##### RECORDS TO USE #####

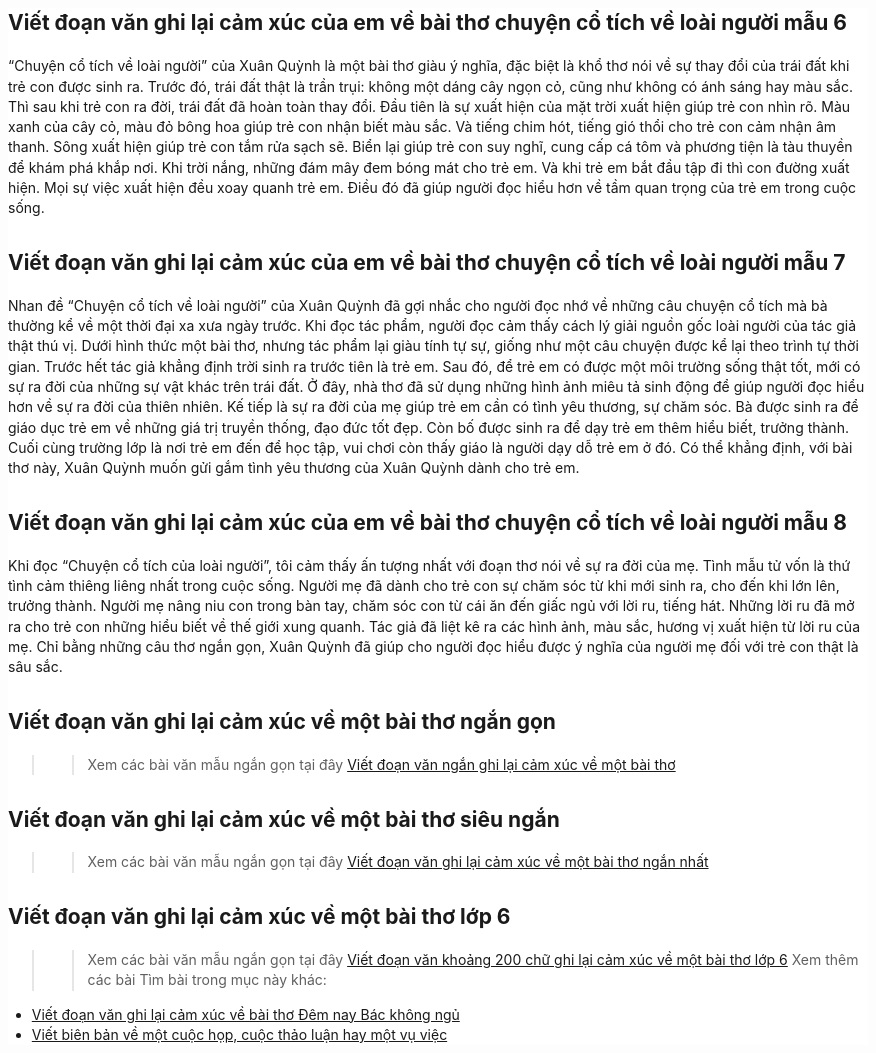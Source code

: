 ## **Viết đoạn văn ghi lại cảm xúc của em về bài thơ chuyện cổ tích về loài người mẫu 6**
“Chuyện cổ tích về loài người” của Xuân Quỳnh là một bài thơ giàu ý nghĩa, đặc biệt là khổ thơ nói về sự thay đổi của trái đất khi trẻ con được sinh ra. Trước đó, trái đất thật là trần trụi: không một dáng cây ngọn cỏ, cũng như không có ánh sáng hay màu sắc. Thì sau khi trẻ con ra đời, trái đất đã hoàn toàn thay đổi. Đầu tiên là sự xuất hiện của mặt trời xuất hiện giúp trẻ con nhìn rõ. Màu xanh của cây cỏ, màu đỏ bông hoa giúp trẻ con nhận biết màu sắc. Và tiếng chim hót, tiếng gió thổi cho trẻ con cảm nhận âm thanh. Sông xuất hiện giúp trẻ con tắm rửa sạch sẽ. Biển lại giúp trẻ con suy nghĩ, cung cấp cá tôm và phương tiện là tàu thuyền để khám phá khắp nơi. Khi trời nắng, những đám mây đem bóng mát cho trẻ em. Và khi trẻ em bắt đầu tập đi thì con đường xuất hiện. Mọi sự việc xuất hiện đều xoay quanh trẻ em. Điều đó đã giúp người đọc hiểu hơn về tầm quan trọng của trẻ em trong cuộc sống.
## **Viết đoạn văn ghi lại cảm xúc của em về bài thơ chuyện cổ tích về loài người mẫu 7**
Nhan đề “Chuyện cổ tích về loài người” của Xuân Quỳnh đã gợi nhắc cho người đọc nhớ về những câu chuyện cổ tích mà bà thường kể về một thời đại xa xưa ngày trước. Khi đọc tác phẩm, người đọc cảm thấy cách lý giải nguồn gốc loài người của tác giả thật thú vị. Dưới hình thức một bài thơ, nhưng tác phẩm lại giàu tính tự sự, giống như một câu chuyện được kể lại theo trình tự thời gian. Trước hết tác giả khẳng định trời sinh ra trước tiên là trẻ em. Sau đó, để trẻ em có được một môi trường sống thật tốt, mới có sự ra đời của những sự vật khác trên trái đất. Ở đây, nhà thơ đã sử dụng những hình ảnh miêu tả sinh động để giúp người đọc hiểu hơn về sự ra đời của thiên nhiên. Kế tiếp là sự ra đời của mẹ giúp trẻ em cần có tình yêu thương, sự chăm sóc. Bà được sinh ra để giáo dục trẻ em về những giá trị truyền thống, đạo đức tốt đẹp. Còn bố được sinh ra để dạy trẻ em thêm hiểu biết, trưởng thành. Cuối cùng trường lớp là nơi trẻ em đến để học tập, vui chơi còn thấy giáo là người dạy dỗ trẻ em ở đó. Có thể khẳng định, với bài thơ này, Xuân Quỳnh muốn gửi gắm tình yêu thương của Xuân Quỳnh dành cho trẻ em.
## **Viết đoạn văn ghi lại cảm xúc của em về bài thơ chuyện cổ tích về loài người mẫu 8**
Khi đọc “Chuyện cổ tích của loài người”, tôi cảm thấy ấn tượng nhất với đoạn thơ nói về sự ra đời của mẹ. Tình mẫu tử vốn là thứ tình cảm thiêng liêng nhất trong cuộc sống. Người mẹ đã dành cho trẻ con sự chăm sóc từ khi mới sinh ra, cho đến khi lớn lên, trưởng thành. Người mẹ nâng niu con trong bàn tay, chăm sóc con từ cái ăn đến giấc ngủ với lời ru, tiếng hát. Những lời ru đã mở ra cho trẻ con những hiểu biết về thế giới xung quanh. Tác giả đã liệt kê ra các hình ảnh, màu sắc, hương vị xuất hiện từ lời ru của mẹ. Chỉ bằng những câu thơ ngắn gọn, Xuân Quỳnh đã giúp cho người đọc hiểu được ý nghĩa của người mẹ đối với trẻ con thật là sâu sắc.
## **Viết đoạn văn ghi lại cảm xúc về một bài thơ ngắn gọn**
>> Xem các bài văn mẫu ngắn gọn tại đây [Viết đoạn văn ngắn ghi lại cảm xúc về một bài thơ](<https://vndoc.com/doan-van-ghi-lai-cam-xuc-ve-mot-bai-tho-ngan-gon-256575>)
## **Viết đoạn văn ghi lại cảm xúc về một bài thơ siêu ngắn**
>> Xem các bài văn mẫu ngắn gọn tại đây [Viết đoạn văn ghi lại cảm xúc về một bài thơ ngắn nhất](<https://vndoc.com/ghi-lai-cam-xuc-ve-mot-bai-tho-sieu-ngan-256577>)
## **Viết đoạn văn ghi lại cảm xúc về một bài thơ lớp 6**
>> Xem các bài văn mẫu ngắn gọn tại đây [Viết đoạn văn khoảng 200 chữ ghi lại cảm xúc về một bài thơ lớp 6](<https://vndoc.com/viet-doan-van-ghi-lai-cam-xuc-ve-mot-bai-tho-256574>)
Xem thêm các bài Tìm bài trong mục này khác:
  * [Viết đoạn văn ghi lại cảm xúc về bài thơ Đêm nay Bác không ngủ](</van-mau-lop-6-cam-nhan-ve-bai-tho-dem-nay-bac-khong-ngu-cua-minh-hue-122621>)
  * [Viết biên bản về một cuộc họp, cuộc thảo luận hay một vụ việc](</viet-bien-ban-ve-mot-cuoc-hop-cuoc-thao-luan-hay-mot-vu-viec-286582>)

#####
##### RECORDS TO USE #####

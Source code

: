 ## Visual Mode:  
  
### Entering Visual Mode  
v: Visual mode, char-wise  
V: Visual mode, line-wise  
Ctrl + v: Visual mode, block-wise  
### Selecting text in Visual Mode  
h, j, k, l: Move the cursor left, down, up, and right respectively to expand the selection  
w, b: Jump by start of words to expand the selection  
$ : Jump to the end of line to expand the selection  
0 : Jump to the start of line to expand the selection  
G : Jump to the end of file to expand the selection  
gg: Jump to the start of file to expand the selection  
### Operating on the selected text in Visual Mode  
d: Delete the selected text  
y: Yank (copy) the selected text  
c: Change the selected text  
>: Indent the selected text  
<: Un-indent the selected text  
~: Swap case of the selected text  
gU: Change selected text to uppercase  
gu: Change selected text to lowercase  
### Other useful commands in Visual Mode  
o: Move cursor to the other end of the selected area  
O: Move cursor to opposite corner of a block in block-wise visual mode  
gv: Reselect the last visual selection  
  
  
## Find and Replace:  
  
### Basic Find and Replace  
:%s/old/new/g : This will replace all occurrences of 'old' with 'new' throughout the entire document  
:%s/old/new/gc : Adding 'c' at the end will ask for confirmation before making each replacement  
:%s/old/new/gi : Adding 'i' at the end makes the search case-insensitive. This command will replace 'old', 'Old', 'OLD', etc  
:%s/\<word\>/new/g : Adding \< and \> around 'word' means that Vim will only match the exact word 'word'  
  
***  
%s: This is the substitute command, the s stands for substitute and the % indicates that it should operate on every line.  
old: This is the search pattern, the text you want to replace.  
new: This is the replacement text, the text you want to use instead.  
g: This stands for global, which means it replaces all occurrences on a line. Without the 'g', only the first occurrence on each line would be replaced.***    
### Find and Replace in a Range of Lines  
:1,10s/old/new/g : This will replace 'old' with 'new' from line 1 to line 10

#####

*WHAT TO DO*
Go through the listing above and find each line containing the string "không"; copy those lines.

*EXERCISE ANSWER*
“Chuyện cổ tích về loài người” của Xuân Quỳnh là một bài thơ giàu ý nghĩa, đặc biệt là khổ thơ nói về sự thay đổi của trái đất khi trẻ con được sinh ra. Trước đó, trái đất thật là trần trụi: không một dáng cây ngọn cỏ, cũng như không có ánh sáng hay màu sắc. Thì sau khi trẻ con ra đời, trái đất đã hoàn toàn thay đổi. Đầu tiên là sự xuất hiện của mặt trời xuất hiện giúp trẻ con nhìn rõ. Màu xanh của cây cỏ, màu đỏ bông hoa giúp trẻ con nhận biết màu sắc. Và tiếng chim hót, tiếng gió thổi cho trẻ con cảm nhận âm thanh. Sông xuất hiện giúp trẻ con tắm rửa sạch sẽ. Biển lại giúp trẻ con suy nghĩ, cung cấp cá tôm và phương tiện là tàu thuyền để khám phá khắp nơi. Khi trời nắng, những đám mây đem bóng mát cho trẻ em. Và khi trẻ em bắt đầu tập đi thì con đường xuất hiện. Mọi sự việc xuất hiện đều xoay quanh trẻ em. Điều đó đã giúp người đọc hiểu hơn về tầm quan trọng của trẻ em trong cuộc sống.
  * [Viết đoạn văn ghi lại cảm xúc về bài thơ Đêm nay Bác không ngủ](</van-mau-lop-6-cam-nhan-ve-bai-tho-dem-nay-bac-khong-ngu-cua-minh-hue-122621>)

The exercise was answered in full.